The Board of Governors of the Federal Reserve System publishes an annual report on the well being of U.S. households. I pulled some of the most important charts.
The typical amount of education debt in 2017 was between $20,000 and $25,000, putting monthly payments between $200 and $300 per month. If you’re making $50,000, this means 13-20% of your paycheck is going to service your loans. That sounds like too much, and it is, but the ridiculous cost of student loans doesn’t change the fact that people who go to college generally are better off financially than those who don’t.
One of the worst things about student loan debt is that the people most likely to be behind on their payments are the ones who didn’t finish their education. 27% of borrowers with less than $10,000 in debt are behind on payments, whereas only 13% of borrowers with $100,000 are behind.

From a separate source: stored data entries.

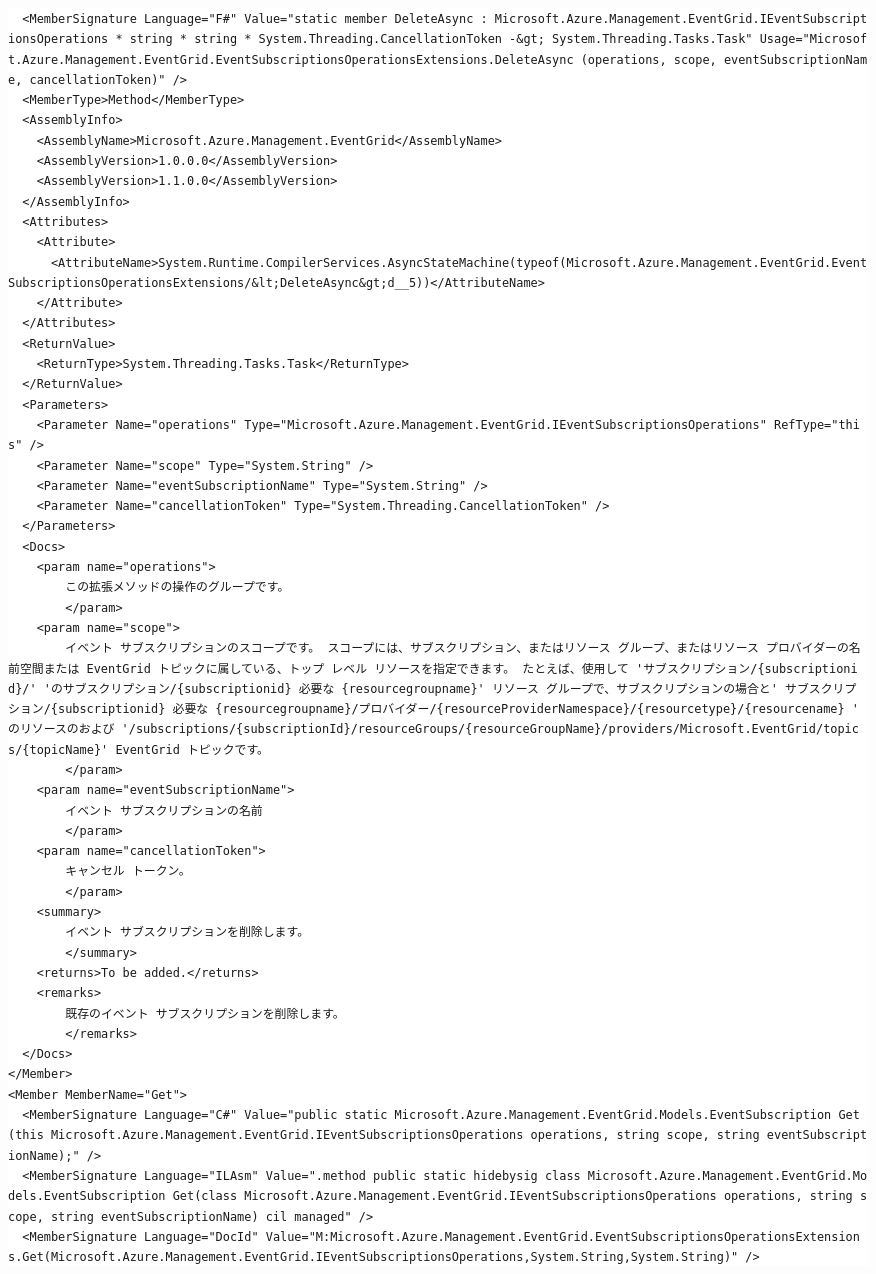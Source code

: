       <MemberSignature Language="F#" Value="static member DeleteAsync : Microsoft.Azure.Management.EventGrid.IEventSubscriptionsOperations * string * string * System.Threading.CancellationToken -&gt; System.Threading.Tasks.Task" Usage="Microsoft.Azure.Management.EventGrid.EventSubscriptionsOperationsExtensions.DeleteAsync (operations, scope, eventSubscriptionName, cancellationToken)" />
      <MemberType>Method</MemberType>
      <AssemblyInfo>
        <AssemblyName>Microsoft.Azure.Management.EventGrid</AssemblyName>
        <AssemblyVersion>1.0.0.0</AssemblyVersion>
        <AssemblyVersion>1.1.0.0</AssemblyVersion>
      </AssemblyInfo>
      <Attributes>
        <Attribute>
          <AttributeName>System.Runtime.CompilerServices.AsyncStateMachine(typeof(Microsoft.Azure.Management.EventGrid.EventSubscriptionsOperationsExtensions/&lt;DeleteAsync&gt;d__5))</AttributeName>
        </Attribute>
      </Attributes>
      <ReturnValue>
        <ReturnType>System.Threading.Tasks.Task</ReturnType>
      </ReturnValue>
      <Parameters>
        <Parameter Name="operations" Type="Microsoft.Azure.Management.EventGrid.IEventSubscriptionsOperations" RefType="this" />
        <Parameter Name="scope" Type="System.String" />
        <Parameter Name="eventSubscriptionName" Type="System.String" />
        <Parameter Name="cancellationToken" Type="System.Threading.CancellationToken" />
      </Parameters>
      <Docs>
        <param name="operations">
            この拡張メソッドの操作のグループです。
            </param>
        <param name="scope">
            イベント サブスクリプションのスコープです。 スコープには、サブスクリプション、またはリソース グループ、またはリソース プロバイダーの名前空間または EventGrid トピックに属している、トップ レベル リソースを指定できます。 たとえば、使用して 'サブスクリプション/{subscriptionid}/' 'のサブスクリプション/{subscriptionid} 必要な {resourcegroupname}' リソース グループで、サブスクリプションの場合と' サブスクリプション/{subscriptionid} 必要な {resourcegroupname}/プロバイダー/{resourceProviderNamespace}/{resourcetype}/{resourcename} ' のリソースのおよび '/subscriptions/{subscriptionId}/resourceGroups/{resourceGroupName}/providers/Microsoft.EventGrid/topics/{topicName}' EventGrid トピックです。
            </param>
        <param name="eventSubscriptionName">
            イベント サブスクリプションの名前
            </param>
        <param name="cancellationToken">
            キャンセル トークン。
            </param>
        <summary>
            イベント サブスクリプションを削除します。
            </summary>
        <returns>To be added.</returns>
        <remarks>
            既存のイベント サブスクリプションを削除します。
            </remarks>
      </Docs>
    </Member>
    <Member MemberName="Get">
      <MemberSignature Language="C#" Value="public static Microsoft.Azure.Management.EventGrid.Models.EventSubscription Get (this Microsoft.Azure.Management.EventGrid.IEventSubscriptionsOperations operations, string scope, string eventSubscriptionName);" />
      <MemberSignature Language="ILAsm" Value=".method public static hidebysig class Microsoft.Azure.Management.EventGrid.Models.EventSubscription Get(class Microsoft.Azure.Management.EventGrid.IEventSubscriptionsOperations operations, string scope, string eventSubscriptionName) cil managed" />
      <MemberSignature Language="DocId" Value="M:Microsoft.Azure.Management.EventGrid.EventSubscriptionsOperationsExtensions.Get(Microsoft.Azure.Management.EventGrid.IEventSubscriptionsOperations,System.String,System.String)" />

This chart is pretty horrifying- 38% of families make less than $40,000.
Only 59% of people surveyed can cover a $400 emergency bill. This is heading in the right direction, but it’s still beyond awful.

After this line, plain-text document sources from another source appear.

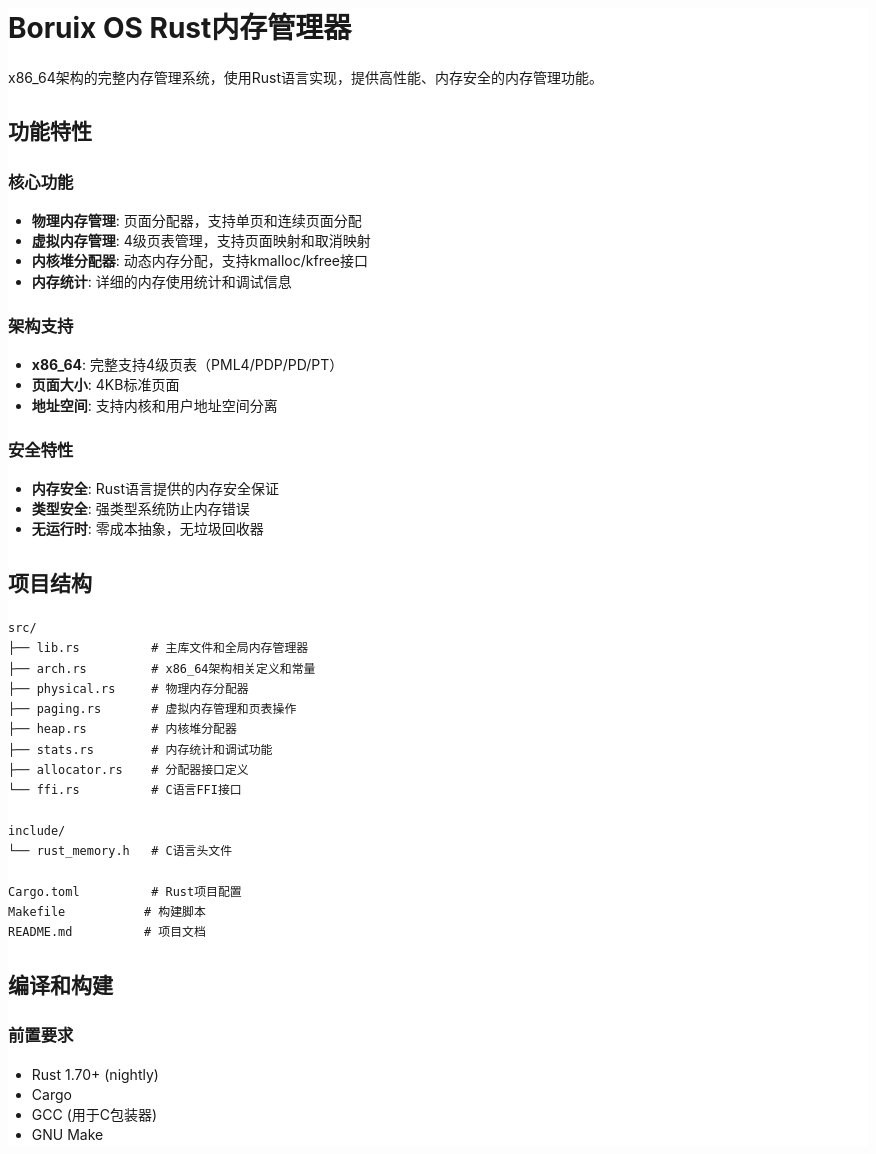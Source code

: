 # Boruix OS Rust内存管理器

x86_64架构的完整内存管理系统，使用Rust语言实现，提供高性能、内存安全的内存管理功能。

## 功能特性

### 核心功能
- **物理内存管理**: 页面分配器，支持单页和连续页面分配
- **虚拟内存管理**: 4级页表管理，支持页面映射和取消映射
- **内核堆分配器**: 动态内存分配，支持kmalloc/kfree接口
- **内存统计**: 详细的内存使用统计和调试信息

### 架构支持
- **x86_64**: 完整支持4级页表（PML4/PDP/PD/PT）
- **页面大小**: 4KB标准页面
- **地址空间**: 支持内核和用户地址空间分离

### 安全特性
- **内存安全**: Rust语言提供的内存安全保证
- **类型安全**: 强类型系统防止内存错误
- **无运行时**: 零成本抽象，无垃圾回收器

## 项目结构

```
src/
├── lib.rs          # 主库文件和全局内存管理器
├── arch.rs         # x86_64架构相关定义和常量
├── physical.rs     # 物理内存分配器
├── paging.rs       # 虚拟内存管理和页表操作
├── heap.rs         # 内核堆分配器
├── stats.rs        # 内存统计和调试功能
├── allocator.rs    # 分配器接口定义
└── ffi.rs          # C语言FFI接口

include/
└── rust_memory.h   # C语言头文件

Cargo.toml          # Rust项目配置
Makefile           # 构建脚本
README.md          # 项目文档
```

## 编译和构建

### 前置要求
- Rust 1.70+ (nightly)
- Cargo
- GCC (用于C包装器)
- GNU Make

Only 5% of people don’t have a bank account, which is great. But 5% is 13 million people. That’s Yankee Stadium filled 240 times.

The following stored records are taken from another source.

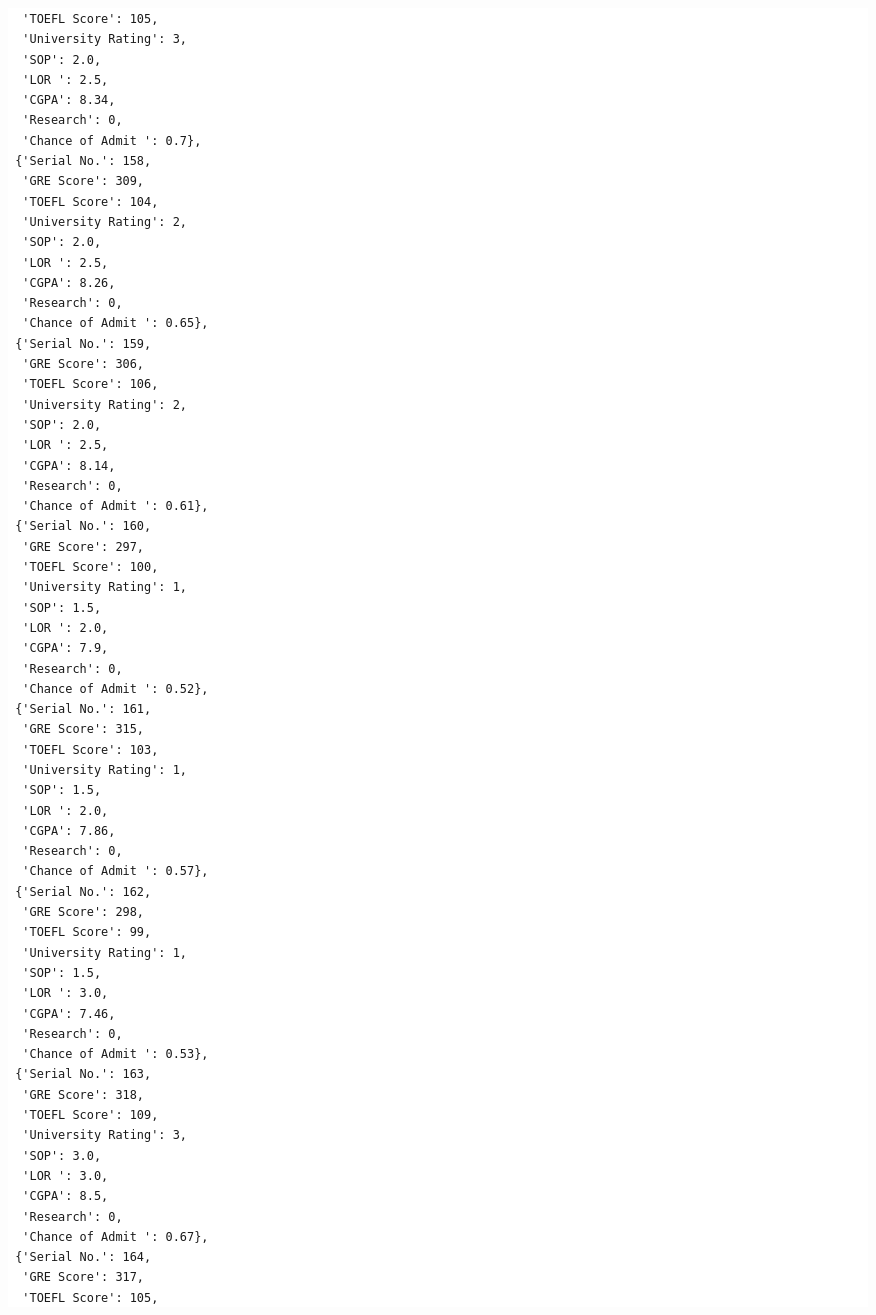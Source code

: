       'TOEFL Score': 105,
      'University Rating': 3,
      'SOP': 2.0,
      'LOR ': 2.5,
      'CGPA': 8.34,
      'Research': 0,
      'Chance of Admit ': 0.7},
     {'Serial No.': 158,
      'GRE Score': 309,
      'TOEFL Score': 104,
      'University Rating': 2,
      'SOP': 2.0,
      'LOR ': 2.5,
      'CGPA': 8.26,
      'Research': 0,
      'Chance of Admit ': 0.65},
     {'Serial No.': 159,
      'GRE Score': 306,
      'TOEFL Score': 106,
      'University Rating': 2,
      'SOP': 2.0,
      'LOR ': 2.5,
      'CGPA': 8.14,
      'Research': 0,
      'Chance of Admit ': 0.61},
     {'Serial No.': 160,
      'GRE Score': 297,
      'TOEFL Score': 100,
      'University Rating': 1,
      'SOP': 1.5,
      'LOR ': 2.0,
      'CGPA': 7.9,
      'Research': 0,
      'Chance of Admit ': 0.52},
     {'Serial No.': 161,
      'GRE Score': 315,
      'TOEFL Score': 103,
      'University Rating': 1,
      'SOP': 1.5,
      'LOR ': 2.0,
      'CGPA': 7.86,
      'Research': 0,
      'Chance of Admit ': 0.57},
     {'Serial No.': 162,
      'GRE Score': 298,
      'TOEFL Score': 99,
      'University Rating': 1,
      'SOP': 1.5,
      'LOR ': 3.0,
      'CGPA': 7.46,
      'Research': 0,
      'Chance of Admit ': 0.53},
     {'Serial No.': 163,
      'GRE Score': 318,
      'TOEFL Score': 109,
      'University Rating': 3,
      'SOP': 3.0,
      'LOR ': 3.0,
      'CGPA': 8.5,
      'Research': 0,
      'Chance of Admit ': 0.67},
     {'Serial No.': 164,
      'GRE Score': 317,
      'TOEFL Score': 105,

They asked how comfortable people were with making investment decisions. 60 % of men with at least a bachelor’s degree are largely comfortable making investment decisions. That number falls to 32% for women with a bachelor’s degree.
The chart below shows why women are better investors. Or maybe just less terrible than men. Overconfidence is a dangerous thing.
Only 60% of people surveyed know that housing prices can go down. I’ve seen too many Jaywalking videos over the years to be surprised by how little the average person knows.
Things are certainly not as bad as these numbers make them out to be, but they’re a good reminder that if you’re reading this, you’re probably in a much better position than you realize.